----- Input data

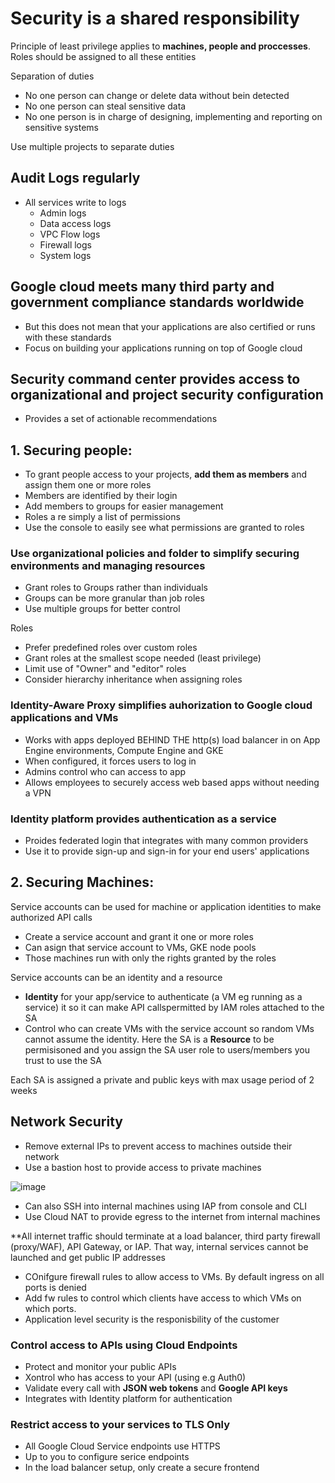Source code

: # Security is a shared responsibility

Principle of least privilege applies to **machines, people and proccesses**. Roles should be assigned to all these entities

Separation of duties
- No one person can change or delete data without bein detected
- No one person can steal sensitive data
- No one person is in charge of designing, implementing and reporting on sensitive systems

Use multiple projects to separate duties

## Audit Logs regularly
- All services write to logs
  - Admin logs
  - Data access logs
  - VPC Flow logs
  - Firewall logs
  - System logs
 
 ## Google cloud meets many third party and government compliance standards worldwide
 - But this does not mean that your applications are also certified or runs with these standards
 - Focus on building your applications running on top of Google cloud 
 
 ## Security command center provides access to organizational and project security configuration
 - Provides a set of actionable recommendations

## 1. Securing people:
- To grant people access to your projects, **add them as members** and assign them one or more roles
- Members are identified by their login
- Add members to groups for easier management
- Roles a re simply a list of permissions
- Use the console to easily see what permissions are granted to roles

### Use organizational policies and folder to simplify securing environments and managing resources
- Grant roles to Groups rather than individuals
- Groups can be more granular than job roles
- Use multiple groups for better control

Roles
- Prefer predefined roles over custom roles
- Grant roles at the smallest scope needed (least privilege)
- Limit use of "Owner" and "editor" roles
- Consider hierarchy inheritance when assigning roles

### Identity-Aware Proxy simplifies auhorization to Google cloud applications and VMs
- Works with apps deployed BEHIND THE http(s) load balancer in on App Engine environments, Compute Engine and GKE
- When configured, it forces users to log in
- Admins control who can access to app
- Allows employees to securely access web based apps without needing a VPN

### Identity platform provides authentication as a service
- Proides federated login that integrates with many common providers
- Use it to provide sign-up and sign-in for your end users' applications

## 2. Securing Machines:
Service accounts can be used for machine or application identities to make authorized API calls
- Create a service account and grant it one or more roles
- Can asign that service account to VMs, GKE node pools
- Those machines run with only the rights granted by the roles

Service accounts can be an identity and a resource
- **Identity** for your app/service to authenticate (a VM eg running as a service) it so it can make API callspermitted by IAM roles attached to the SA
- Control who can create VMs with the service account so random VMs cannot assume the identity. Here the SA is a **Resource** to be permisisoned and you assign the SA user role to users/members you trust to use the SA

Each SA is assigned a private and public keys with max usage period of 2 weeks

## Network Security
- Remove external IPs to prevent access to machines outside their network
- Use a bastion host to provide access to private machines

![image](https://user-images.githubusercontent.com/40435982/128525684-c3838d3e-8328-40c2-a3bf-86f9393586c6.png)

- Can also SSH into internal machines using IAP from console and CLI
- Use Cloud NAT to provide egress to the internet from internal machines

**All internet traffic should terminate at a load balancer, third party firewall (proxy/WAF), API Gateway, or IAP. That way, internal services cannot be launched and get public IP addresses
- COnifgure firewall rules to allow access to VMs. By default ingress on all ports is denied
- Add fw rules to control which clients have access to which VMs on which ports.
- Application level security is the responisbility of the customer

### Control access to APIs using Cloud Endpoints
- Protect and monitor your public APIs
- Xontrol who has access to your API (using e.g Auth0)
- Validate every call with **JSON web tokens** and **Google API keys**
- Integrates with Identity platform for authentication

### Restrict access to your services to TLS Only
- All Google Cloud Service endpoints use HTTPS
- Up to you to configure serice endpoints
- In the load balancer setup, only create a secure frontend

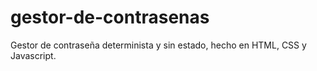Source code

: # gestor-de-contrasenas
 Gestor de contraseña determinista y sin estado, hecho en HTML, CSS y Javascript.
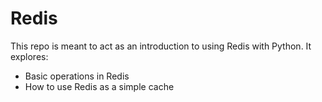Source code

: # Redis

This repo is meant to act as an introduction to using Redis with Python. It explores:
  - Basic operations in Redis
  - How to use Redis as a simple cache
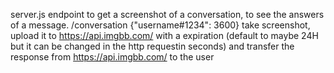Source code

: server.js endpoint to get a screenshot of a conversation, to see the answers of a message.
/conversation {"username#1234": 3600}
take screenshot, upload it to https://api.imgbb.com/ with a expiration (default to maybe 24H but it can be changed in the http requestin seconds)
and transfer the response from https://api.imgbb.com/ to the user
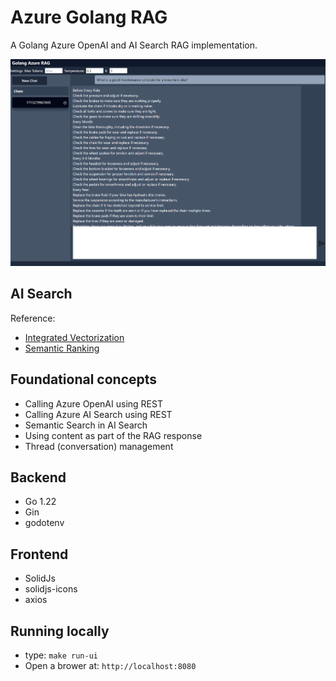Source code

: # Azure Golang RAG

A Golang Azure OpenAI and AI Search RAG implementation.

![Screenshot of the running application](images/golang-azure-rag.png)

## AI Search

Reference:
- [Integrated Vectorization](https://learn.microsoft.com/en-us/azure/search/vector-search-integrated-vectorization)
- [Semantic Ranking](https://learn.microsoft.com/en-us/azure/search/semantic-search-overview)

## Foundational concepts

- Calling Azure OpenAI using REST
- Calling Azure AI Search using REST
- Semantic Search in AI Search
- Using content as part of the RAG response
- Thread (conversation) management


## Backend

- Go 1.22
- Gin
- godotenv

## Frontend

- SolidJs
- solidjs-icons
- axios

## Running locally

- type: `make run-ui`
- Open a brower at: `http://localhost:8080`
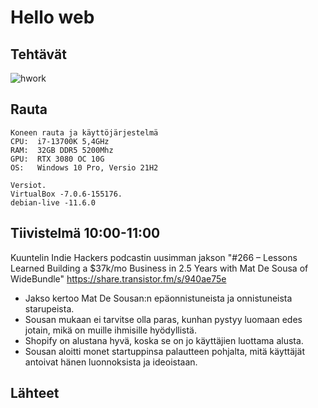 # Hello web

## Tehtävät
![hwork](https://user-images.githubusercontent.com/122887067/216271052-69745423-eb54-4218-9395-ed9ce29d8fb4.png)

## Rauta

    Koneen rauta ja käyttöjärjestelmä
    CPU:  i7-13700K 5,4GHz
    RAM:  32GB DDR5 5200Mhz
    GPU:  RTX 3080 OC 10G
    OS:   Windows 10 Pro, Versio 21H2
    
    Versiot. 
    VirtualBox -7.0.6-155176.
    debian-live -11.6.0

## Tiivistelmä 10:00-11:00
Kuuntelin Indie Hackers podcastin uusimman jakson "#266 – Lessons Learned Building a $37k/mo Business in 2.5 Years with Mat De Sousa of WideBundle"
https://share.transistor.fm/s/940ae75e

- Jakso kertoo Mat De Sousan:n epäonnistuneista ja onnistuneista starupeista. 
- Sousan mukaan ei tarvitse olla paras, kunhan pystyy luomaan edes jotain, mikä on muille ihmisille hyödyllistä.
- Shopify on alustana hyvä, koska se on jo käyttäjien luottama alusta. 
- Sousan aloitti monet startuppinsa palautteen pohjalta, mitä käyttäjät antoivat hänen luonnoksista ja ideoistaan.

## Lähteet

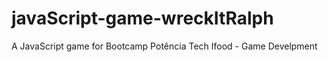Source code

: # javaScript-game-wreckItRalph
A JavaScript game for Bootcamp Potência Tech Ifood - Game Develpment
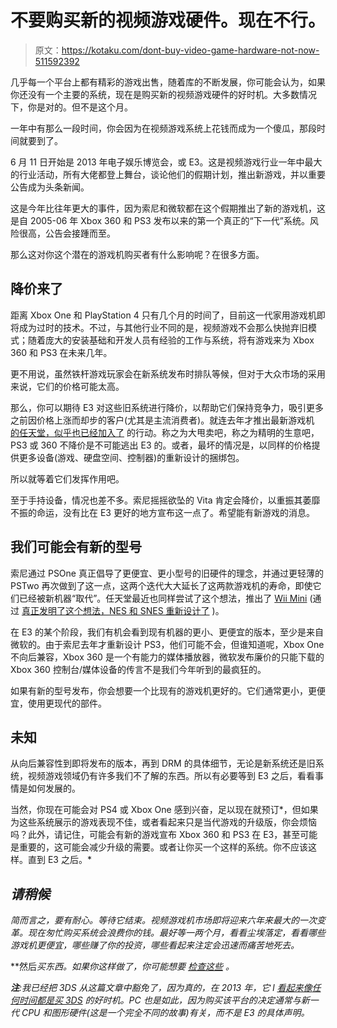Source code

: # 不要购买新的视频游戏硬件。现在不行。

> 原文：<https://kotaku.com/dont-buy-video-game-hardware-not-now-511592392>

几乎每一个平台上都有精彩的游戏出售，随着库的不断发展，你可能会认为，如果你还没有一个主要的系统，现在是购买新的视频游戏硬件的好时机。大多数情况下，你是对的。但不是这个月。



一年中有那么一段时间，你会因为在视频游戏系统上花钱而成为一个傻瓜，那段时间就要到了。

6 月 11 日开始是 2013 年电子娱乐博览会，或 E3。这是视频游戏行业一年中最大的行业活动，所有大佬都登上舞台，谈论他们的假期计划，推出新游戏，并以重要公告成为头条新闻。

这是今年比往年更大的事件，因为索尼和微软都在这个假期推出了新的游戏机，这是自 2005-06 年 Xbox 360 和 PS3 发布以来的第一个真正的“下一代”系统。风险很高，公告会接踵而至。

那么这对你这个潜在的游戏机购买者有什么影响呢？在很多方面。

## 降价来了

距离 Xbox One 和 PlayStation 4 只有几个月的时间了，目前这一代家用游戏机即将成为过时的技术。不过，与其他行业不同的是，视频游戏不会那么快抛弃旧模式；随着庞大的安装基础和开发人员有经验的工作与系统，将有游戏来为 Xbox 360 和 PS3 在未来几年。

更不用说，虽然铁杆游戏玩家会在新系统发布时排队等候，但对于大众市场的采用来说，它们的价格可能太高。

那么，你可以期待 E3 对这些旧系统进行降价，以帮助它们保持竞争力，吸引更多之前因价格上涨而却步的客户(尤其是主流消费者)。就连去年才推出最新游戏机 [的任天堂，似乎也已经加入了](https://kotaku.com/8gb-wii-u-basic-nixed-511324442) 的行动。称之为大甩卖吧，称之为精明的生意吧，PS3 或 360 不降价是不可能逃出 E3 的。或者，最坏的情况是，以同样的价格提供更多设备(游戏、硬盘空间、控制器)的重新设计的捆绑包。

所以就等着它们发挥作用吧。

至于手持设备，情况也差不多。索尼摇摇欲坠的 Vita 肯定会降价，以重振其萎靡不振的命运，没有比在 E3 更好的地方宣布这一点了。希望能有新游戏的消息。

## 我们可能会有新的型号

索尼通过 PSOne 真正倡导了更便宜、更小型号的旧硬件的理念，并通过更轻薄的 PSTwo 再次做到了这一点，这两个迭代大大延长了这两款游戏机的寿命，即使它们已经被新机器“取代”。任天堂最近也同样尝试了这个想法，推出了 [Wii Mini](https://kotaku.com/theres-a-new-wii-console-the-wii-mini-5963534) (通过 [真正发明了这个想法，NES 和 SNES 重新设计了](http://kotaku.com/nintendo-please-make-a-tiny-nintendo-64-5946780) )。

在 E3 的某个阶段，我们有机会看到现有机器的更小、更便宜的版本，至少是来自微软的。由于索尼去年才重新设计 PS3，他们可能不会，但谁知道呢，Xbox One 不向后兼容，Xbox 360 是一个有能力的媒体播放器，微软发布廉价的只能下载的 Xbox 360 控制台/媒体设备的传言不是我们今年听到的最疯狂的。

如果有新的型号发布，你会想要一个比现有的游戏机更好的。它们通常更小，更便宜，使用更现代的部件。

## 未知

从向后兼容性到即将发布的版本，再到 DRM 的具体细节，无论是新系统还是旧系统，视频游戏领域仍有许多我们不了解的东西。所以有必要等到 E3 之后，看看事情是如何发展的。

当然，你现在可能会对 PS4 或 Xbox One 感到兴奋，足以现在就预订*，但如果为这些系统展示的游戏表现不佳，或者看起来只是当代游戏的升级版，你会烦恼吗？此外，请记住，可能会有新的游戏宣布 Xbox 360 和 PS3 在 E3，甚至可能是重要的，这可能会减少升级的需要。或者让你买一个这样的系统。你不应该这样。直到 E3 之后。*

## *请稍候*

*简而言之，要有耐心。等待它结束。视频游戏机市场即将迎来六年来最大的一次变革。现在匆忙购买系统会浪费你的钱。最好等一两个月，看看尘埃落定，看看哪些游戏机更便宜，哪些赚了你的投资，哪些看起来注定会迅速而痛苦地死去。*

**然后*买东西。如果你这样做了，你可能想要 [检查这些](http://kotaku.com/tag/the-bests) 。*

***注**:我已经把 3DS 从这篇文章中豁免了，因为真的，在 2013 年，它 l [看起来像*任何*时间都是买 3DS](https://kotaku.com/dont-look-now-but-the-3ds-has-become-the-best-gaming-m-5984276) 的好时机。PC 也是如此，因为购买该平台的决定通常与新一代 CPU 和图形硬件(这是一个完全不同的故事)有关，而不是 E3 的具体声明。*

----------

Reproduce the entries exactly, from the line with "### Restrict access" to the line with "## Tiivistelmä 10:00-11:00", both lines included, keeping no pictures.

### Restrict access to your services to TLS Only
- All Google Cloud Service endpoints use HTTPS
- Up to you to configure serice endpoints
- In the load balancer setup, only create a secure frontend

Source code

: # gestor-de-contrasenas
 Gestor de contraseña determinista y sin estado, hecho en HTML, CSS y Javascript.
Source code

: # Redis

This repo is meant to act as an introduction to using Redis with Python. It explores:
  - Basic operations in Redis
  - How to use Redis as a simple cache
Source code

: server.js endpoint to get a screenshot of a conversation, to see the answers of a message.
/conversation {"username#1234": 3600}
take screenshot, upload it to https://api.imgbb.com/ with a expiration (default to maybe 24H but it can be changed in the http requestin seconds)
and transfer the response from https://api.imgbb.com/ to the user
Source code

: # Azure Golang RAG

A Golang Azure OpenAI and AI Search RAG implementation.

![Screenshot of the running application](images/golang-azure-rag.png)

## AI Search

Reference:
- [Integrated Vectorization](https://learn.microsoft.com/en-us/azure/search/vector-search-integrated-vectorization)
- [Semantic Ranking](https://learn.microsoft.com/en-us/azure/search/semantic-search-overview)

## Foundational concepts

- Calling Azure OpenAI using REST
- Calling Azure AI Search using REST
- Semantic Search in AI Search
- Using content as part of the RAG response
- Thread (conversation) management


## Backend

- Go 1.22
- Gin
- godotenv

## Frontend

- SolidJs
- solidjs-icons
- axios

## Running locally

- type: `make run-ui`
- Open a brower at: `http://localhost:8080`
 # Hello web

## Tehtävät
![hwork](https://user-images.githubusercontent.com/122887067/216271052-69745423-eb54-4218-9395-ed9ce29d8fb4.png)

## Rauta

    Koneen rauta ja käyttöjärjestelmä
    CPU:  i7-13700K 5,4GHz
    RAM:  32GB DDR5 5200Mhz
    GPU:  RTX 3080 OC 10G
    OS:   Windows 10 Pro, Versio 21H2
    
    Versiot. 
    VirtualBox -7.0.6-155176.
    debian-live -11.6.0

## Tiivistelmä 10:00-11:00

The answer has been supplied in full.